- WORK TASK: Below are records; how many of their lines contain "simuG"? Reply with the number and no other words.

------ RECORDS SHOWN ------

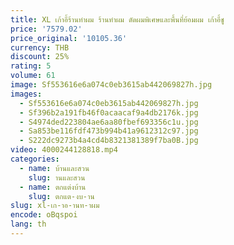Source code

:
```yaml
---
title: XL เก้าอี้ร้านทําผม ร้านทําผม ดัดผมพิเศษและพื้นที่ย้อมผม เก้าอี้ชู
price: '7579.02'
price_original: '10105.36'
currency: THB
discount: 25%
rating: 5
volume: 61
image: Sf553616e6a074c0eb3615ab442069827h.jpg
images:
  - Sf553616e6a074c0eb3615ab442069827h.jpg
  - Sf396b2a191fb46f0acaacaf9a4db2176k.jpg
  - S4974ded223804ae6aa80fbef693356c1u.jpg
  - Sa853be116fdf473b994b41a9612312c97.jpg
  - S222dc9273b4a4cd4b8321381389f7ba0B.jpg
video: 4000244128818.mp4
categories:
  - name: บ้านและสวน
    slug: านและสวน
  - name: ตกแต่งบ้าน
    slug: ตกแต-งบ-าน
slug: xl-เก-าอ-านท-าผม
encode: oBqspoi
lang: th
---
```

  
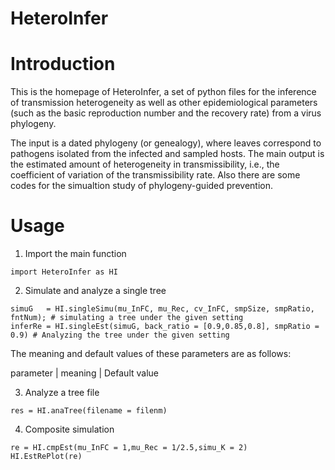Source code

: # HeteroInfer
# Introduction
This is the homepage of HeteroInfer, a set of python files for the inference of transmission heterogeneity as well as other epidemiological parameters (such as the basic reproduction number and the recovery rate) from a virus phylogeny. 

The input is a dated phylogeny (or genealogy), where leaves correspond to pathogens isolated from the infected and sampled hosts. The main output is the estimated amount of heterogeneity in transmissibility, i.e., the coefficient of variation of the transmissibility rate. Also there are some codes for the simualtion study of phylogeny-guided prevention.

# Usage
1. Import the main function
```
import HeteroInfer as HI
```
2. Simulate and analyze a single tree
```
simuG   = HI.singleSimu(mu_InFC, mu_Rec, cv_InFC, smpSize, smpRatio, fntNum); # simulating a tree under the given setting 
inferRe = HI.singleEst(simuG, back_ratio = [0.9,0.85,0.8], smpRatio = 0.9) # Analyzing the tree under the given setting 
```
The meaning and default values of these parameters are as follows:

parameter	| meaning	| Default value

3. Analyze a tree file
```
res = HI.anaTree(filename = filenm)
```
4. Composite simulation
```
re = HI.cmpEst(mu_InFC = 1,mu_Rec = 1/2.5,simu_K = 2)
HI.EstRePlot(re)
```
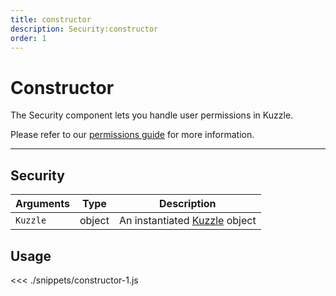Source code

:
 ```yaml
---
title: constructor
description: Security:constructor
order: 1
---
```


# Constructor

The Security component lets you handle user permissions in Kuzzle.

Please refer to our [permissions guide](/core/1/guide/guides/essentials/security/#user-permissions) for more information.

---

## Security

| Arguments | Type   | Description                                       |
| --------- | ------ | ------------------------------------------------- |
| `Kuzzle`  | object | An instantiated [Kuzzle](/sdk/js/5/kuzzle) object |

## Usage

<<< ./snippets/constructor-1.js
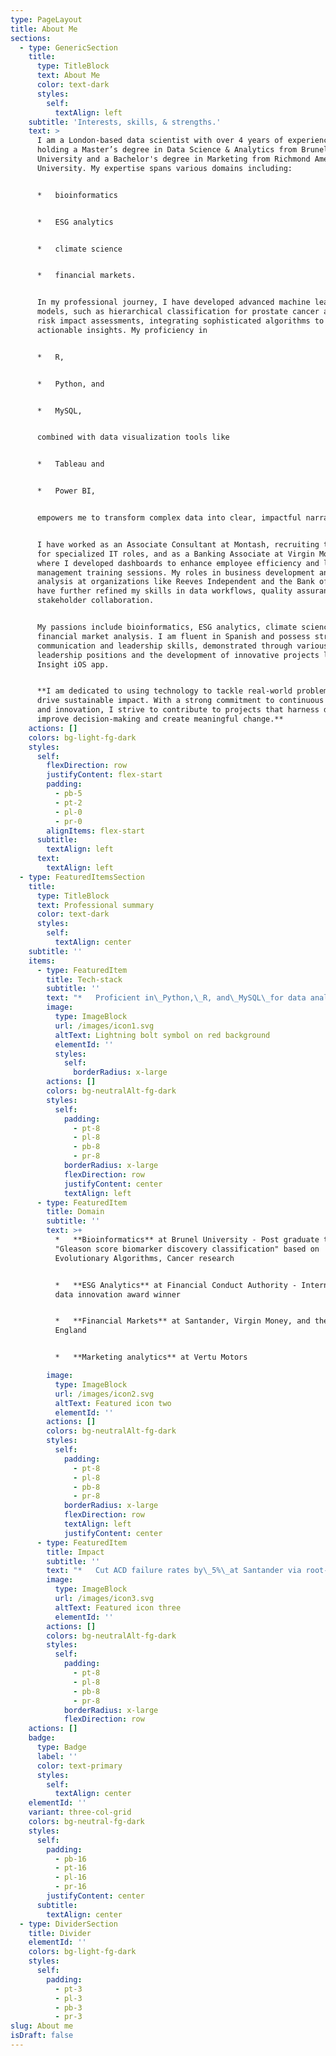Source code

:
```yaml
---
type: PageLayout
title: About Me
sections:
  - type: GenericSection
    title:
      type: TitleBlock
      text: About Me
      color: text-dark
      styles:
        self:
          textAlign: left
    subtitle: 'Interests, skills, & strengths.'
    text: >
      I am a London-based data scientist with over 4 years of experience,
      holding a Master’s degree in Data Science & Analytics from Brunel
      University and a Bachelor's degree in Marketing from Richmond American
      University. My expertise spans various domains including:


      *   bioinformatics


      *   ESG analytics


      *   climate science


      *   financial markets.


      In my professional journey, I have developed advanced machine learning
      models, such as hierarchical classification for prostate cancer and ESG
      risk impact assessments, integrating sophisticated algorithms to derive
      actionable insights. My proficiency in


      *   R,


      *   Python, and


      *   MySQL,


      combined with data visualization tools like 


      *   Tableau and 


      *   Power BI, 


      empowers me to transform complex data into clear, impactful narratives.


      I have worked as an Associate Consultant at Montash, recruiting top talent
      for specialized IT roles, and as a Banking Associate at Virgin Money,
      where I developed dashboards to enhance employee efficiency and led data
      management training sessions. My roles in business development and data
      analysis at organizations like Reeves Independent and the Bank of England
      have further refined my skills in data workflows, quality assurance, and
      stakeholder collaboration.


      My passions include bioinformatics, ESG analytics, climate science, and
      financial market analysis. I am fluent in Spanish and possess strong
      communication and leadership skills, demonstrated through various
      leadership positions and the development of innovative projects like the
      Insight iOS app.


      **I am dedicated to using technology to tackle real-world problems and
      drive sustainable impact. With a strong commitment to continuous learning
      and innovation, I strive to contribute to projects that harness data to
      improve decision-making and create meaningful change.**
    actions: []
    colors: bg-light-fg-dark
    styles:
      self:
        flexDirection: row
        justifyContent: flex-start
        padding:
          - pb-5
          - pt-2
          - pl-0
          - pr-0
        alignItems: flex-start
      subtitle:
        textAlign: left
      text:
        textAlign: left
  - type: FeaturedItemsSection
    title:
      type: TitleBlock
      text: Professional summary
      color: text-dark
      styles:
        self:
          textAlign: center
    subtitle: ''
    items:
      - type: FeaturedItem
        title: Tech-stack
        subtitle: ''
        text: "*   Proficient in\_Python,\_R, and\_MySQL\_for data analysis, modeling, and automation\n\n*   Experienced with\_data visualization tools\_such as\_Tableau\_and\_Power BI\n\n*   Built advanced machine and deep learning models\n\n*   Familiar with app development and prototyping (e.g.,\_Insight iOS app)\n\n"
        image:
          type: ImageBlock
          url: /images/icon1.svg
          altText: Lightning bolt symbol on red background
          elementId: ''
          styles:
            self:
              borderRadius: x-large
        actions: []
        colors: bg-neutralAlt-fg-dark
        styles:
          self:
            padding:
              - pt-8
              - pl-8
              - pb-8
              - pr-8
            borderRadius: x-large
            flexDirection: row
            justifyContent: center
            textAlign: left
      - type: FeaturedItem
        title: Domain
        subtitle: ''
        text: >+
          *   **Bioinformatics** at Brunel University - Post graduate thesis:
          "Gleason score biomarker discovery classification" based on
          Evolutionary Algorithms, Cancer research


          *   **ESG Analytics** at Financial Conduct Authority - International
          data innovation award winner


          *   **Financial Markets** at Santander, Virgin Money, and the Bank of
          England


          *   **Marketing analytics** at Vertu Motors

        image:
          type: ImageBlock
          url: /images/icon2.svg
          altText: Featured icon two
          elementId: ''
        actions: []
        colors: bg-neutralAlt-fg-dark
        styles:
          self:
            padding:
              - pt-8
              - pl-8
              - pb-8
              - pr-8
            borderRadius: x-large
            flexDirection: row
            textAlign: left
            justifyContent: center
      - type: FeaturedItem
        title: Impact
        subtitle: ''
        text: "*   Cut ACD failure rates by\_5%\_at Santander via root-cause analysis\n\n*   Reduced lead time by\_30%\_at Reeves Independent using CI/CD automation\n\n*   Improved ROI prediction accuracy by\_22%\_via regression in iOS app\n\n*   Built prostate cancer classifier with\_91%+ accuracy\_using hierarchical ML\n\n*   Automated national interest rate reporting at Bank of England, daily for global release\n\n"
        image:
          type: ImageBlock
          url: /images/icon3.svg
          altText: Featured icon three
          elementId: ''
        actions: []
        colors: bg-neutralAlt-fg-dark
        styles:
          self:
            padding:
              - pt-8
              - pl-8
              - pb-8
              - pr-8
            borderRadius: x-large
            flexDirection: row
    actions: []
    badge:
      type: Badge
      label: ''
      color: text-primary
      styles:
        self:
          textAlign: center
    elementId: ''
    variant: three-col-grid
    colors: bg-neutral-fg-dark
    styles:
      self:
        padding:
          - pb-16
          - pt-16
          - pl-16
          - pr-16
        justifyContent: center
      subtitle:
        textAlign: center
  - type: DividerSection
    title: Divider
    elementId: ''
    colors: bg-light-fg-dark
    styles:
      self:
        padding:
          - pt-3
          - pl-3
          - pb-3
          - pr-3
slug: About me
isDraft: false
---
```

------

- EXERCISE RESULT: 2